Прочтя сегодня вечером Ваши строки о Рильке, обращаюсь к Вам.
Я знала его до войны и хочу Вам рассказать о нем одну вещь, вещь, смогшую произойти только в присутствии женщины.
Мы шли с ним вдоль решетки Люксембургского сада, теми спокойными местами, где добрая госпожа Nohant’a некогда расстилала свое широкое, еще немножко слишком белое, платье. Я уже не помню, о чем мы молчали. Я, может быть, заканчивала в себе, на романтический и смехотворный лад, историю Абелоны… (Женщины долго не могут свыкнуться с бесконечными и неоконченными историями — рильковскими историями — никогда не оконченными, кончающимися, как земля кончается на краю пропасти: тайны.)
Он, может быть, думал о своей смерти, об этой смерти, только что начавшей его царствование, смерти бледной, скромной и молчаливой, от которой бы отрекся высокий «Дед», умершей с громкими воплями, в высоком зале, посреди множества народа.
Или же — и несомненно даже — с улыбкой думал о том, что сейчас сделает.
Он подошел ко мне в тот день, держа в руке великолепную розу.

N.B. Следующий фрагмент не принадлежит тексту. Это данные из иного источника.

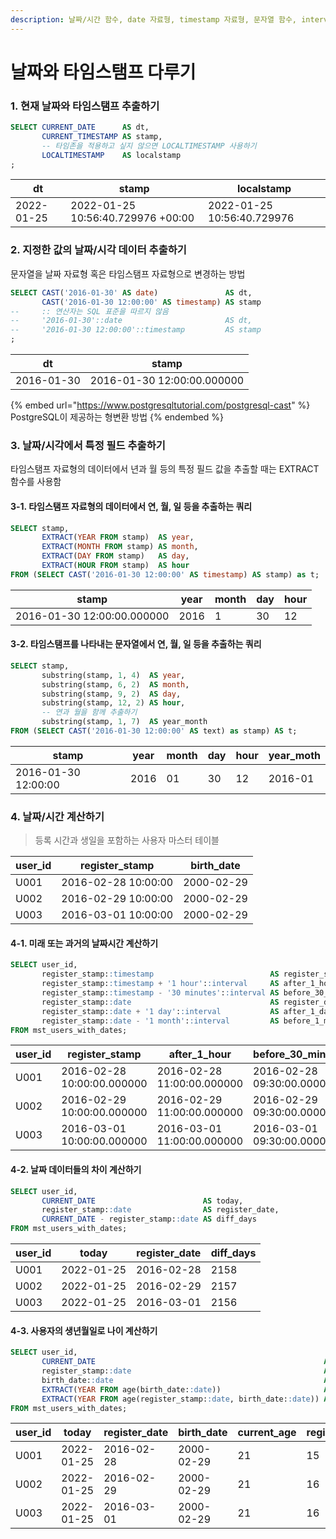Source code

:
 ```yaml
---
description: 날짜/시간 함수, date 자료형, timestamp 자료형, 문자열 함수, interval 자료형
---
```


# 날짜와 타임스탬프 다루기

### 1. 현재 날짜와 타임스탬프 추출하기

```sql
SELECT CURRENT_DATE      AS dt,
       CURRENT_TIMESTAMP AS stamp,
       -- 타임존을 적용하고 싶지 않으면 LOCALTIMESTAMP 사용하기
       LOCALTIMESTAMP    AS localstamp
;
```

| dt         | stamp                             | localstamp                 |
| ---------- | --------------------------------- | -------------------------- |
| 2022-01-25 | 2022-01-25 10:56:40.729976 +00:00 | 2022-01-25 10:56:40.729976 |



### 2. 지정한 값의 날짜/시각 데이터 추출하기

문자열을 날짜 자료형 혹은 타임스탬프 자료형으로 변경하는 방법

```sql
SELECT CAST('2016-01-30' AS date)               AS dt,
       CAST('2016-01-30 12:00:00' AS timestamp) AS stamp
--     :: 연산자는 SQL 표준을 따르지 않음
--     '2016-01-30'::date                       AS dt,
--     '2016-01-30 12:00:00'::timestamp         AS stamp
;
```

| dt         | stamp                      |
| ---------- | -------------------------- |
| 2016-01-30 | 2016-01-30 12:00:00.000000 |

{% embed url="https://www.postgresqltutorial.com/postgresql-cast" %}
PostgreSQL이 제공하는 형변환 방법
{% endembed %}



### 3. 날짜/시각에서 특정 필드 추출하기

타임스탬프 자료형의 데이터에서 년과 월 등의 특정 필드 값을 추출할 때는 EXTRACT 함수를 사용함

#### 3-1. 타임스탬프 자료형의 데이터에서 연, 월, 일 등을 추출하는 쿼리

```sql
SELECT stamp,
       EXTRACT(YEAR FROM stamp)  AS year,
       EXTRACT(MONTH FROM stamp) AS month,
       EXTRACT(DAY FROM stamp)   AS day,
       EXTRACT(HOUR FROM stamp)  AS hour
FROM (SELECT CAST('2016-01-30 12:00:00' AS timestamp) AS stamp) as t;
```

| stamp                      | year | month | day | hour |
| -------------------------- | ---- | ----- | --- | ---- |
| 2016-01-30 12:00:00.000000 | 2016 | 1     | 30  | 12   |

#### 3-2. 타임스탬프를 나타내는 문자열에서 연, 월, 일 등을 추출하는 쿼리

```sql
SELECT stamp,
       substring(stamp, 1, 4)  AS year,
       substring(stamp, 6, 2)  AS month,
       substring(stamp, 9, 2)  AS day,
       substring(stamp, 12, 2) AS hour,
       -- 연과 월을 함께 추출하기
       substring(stamp, 1, 7)  AS year_month
FROM (SELECT CAST('2016-01-30 12:00:00' AS text) as stamp) AS t;
```

| stamp               | year | month | day | hour | year\_moth |
| ------------------- | ---- | ----- | --- | ---- | ---------- |
| 2016-01-30 12:00:00 | 2016 | 01    | 30  | 12   | 2016-01    |



### 4. 날짜/시간 계산하기

> 등록 시간과 생일을 포함하는 사용자 마스터 테이블

| user\_id | register\_stamp     | birth\_date |
| -------- | ------------------- | ----------- |
| U001     | 2016-02-28 10:00:00 | 2000-02-29  |
| U002     | 2016-02-29 10:00:00 | 2000-02-29  |
| U003     | 2016-03-01 10:00:00 | 2000-02-29  |

#### 4-1. 미래 또는 과거의 날짜시간 계산하기

```sql
SELECT user_id,
       register_stamp::timestamp                          AS register_stamp,
       register_stamp::timestamp + '1 hour'::interval     AS after_1_hour,
       register_stamp::timestamp - '30 minutes'::interval AS before_30_minutes,
       register_stamp::date                               AS register_date,
       register_stamp::date + '1 day'::interval           AS after_1_day,
       register_stamp::date - '1 month'::interval         AS before_1_month
FROM mst_users_with_dates;
```

| user\_id | register\_stamp            | after\_1\_hour             | before\_30\_minutes        | register\_date | after\_1\_day              | before\_1\_month           |
| -------- | -------------------------- | -------------------------- | -------------------------- | -------------- | -------------------------- | -------------------------- |
| U001     | 2016-02-28 10:00:00.000000 | 2016-02-28 11:00:00.000000 | 2016-02-28 09:30:00.000000 | 2016-02-28     | 2016-02-29 00:00:00.000000 | 2016-01-28 00:00:00.000000 |
| U002     | 2016-02-29 10:00:00.000000 | 2016-02-29 11:00:00.000000 | 2016-02-29 09:30:00.000000 | 2016-02-29     | 2016-03-01 00:00:00.000000 | 2016-01-29 00:00:00.000000 |
| U003     | 2016-03-01 10:00:00.000000 | 2016-03-01 11:00:00.000000 | 2016-03-01 09:30:00.000000 | 2016-03-01     | 2016-03-02 00:00:00.000000 | 2016-02-01 00:00:00.000000 |

#### 4-2. 날짜 데이터들의 차이 계산하기

```sql
SELECT user_id,
       CURRENT_DATE                        AS today,
       register_stamp::date                AS register_date,
       CURRENT_DATE - register_stamp::date AS diff_days
FROM mst_users_with_dates;
```

| user\_id | today      | register\_date | diff\_days |
| -------- | ---------- | -------------- | ---------- |
| U001     | 2022-01-25 | 2016-02-28     | 2158       |
| U002     | 2022-01-25 | 2016-02-29     | 2157       |
| U003     | 2022-01-25 | 2016-03-01     | 2156       |

#### 4-3. 사용자의 생년월일로 나이 계산하기

```sql
SELECT user_id,
       CURRENT_DATE                                                   AS today,
       register_stamp::date                                           AS register_date,
       birth_date::date                                               AS birth_date,
       EXTRACT(YEAR FROM age(birth_date::date))                       AS current_age,
       EXTRACT(YEAR FROM age(register_stamp::date, birth_date::date)) AS register_age
FROM mst_users_with_dates;
```

| user\_id | today      | register\_date | birth\_date | current\_age | register\_age |
| -------- | ---------- | -------------- | ----------- | ------------ | ------------- |
| U001     | 2022-01-25 | 2016-02-28     | 2000-02-29  | 21           | 15            |
| U002     | 2022-01-25 | 2016-02-29     | 2000-02-29  | 21           | 16            |
| U003     | 2022-01-25 | 2016-03-01     | 2000-02-29  | 21           | 16            |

Он мне ее не поднес, он также не отдал ее на растерзание святотатственным ручкам моего двухлетнего ребенка, красоту которого любил, и я ничего не спросила его о присутствии этого цветка, ослепительного и непривычного.
В уголке, о котором речь, мы почти ежедневно заставали старую женщину, сидящую на каменном краю решетки. Она просила милостыни — сдержанно и со стыдом, раз мы никогда не видели ее глаз и не слышали ее голоса; она просила всей своей позой, круглой спиной, всегда покрытой черной шалью — хотя было лето, опущенной линией губ, а главное руками, всегда полускрытыми черными митенками и крепко сжатыми между сдвинутых колен, руками более нищенскими, чем протянутые руки.
Каждый раз, как по взаимному уговору, мы опускали куда-то возле этих рук милостыню, испрошенную ими с таким невинным искусством. Старая женщина, не подымая головы, усиливала страдальческие линии своего лица, и мы никогда не видели ее глаз, не слышали ее благодарности, и у всех прохожих, подавших, была наша участь.
Как-то раз я сказала: «Она, может быть, богатая, у нее, может быть, шкатулка, как у Гарпагона». Р<айнер> Мария ответил мне только взглядом укоризны, укоризны легкой, извиняющейся, но так-удивленной, что возникла из-за меня, что я покраснела.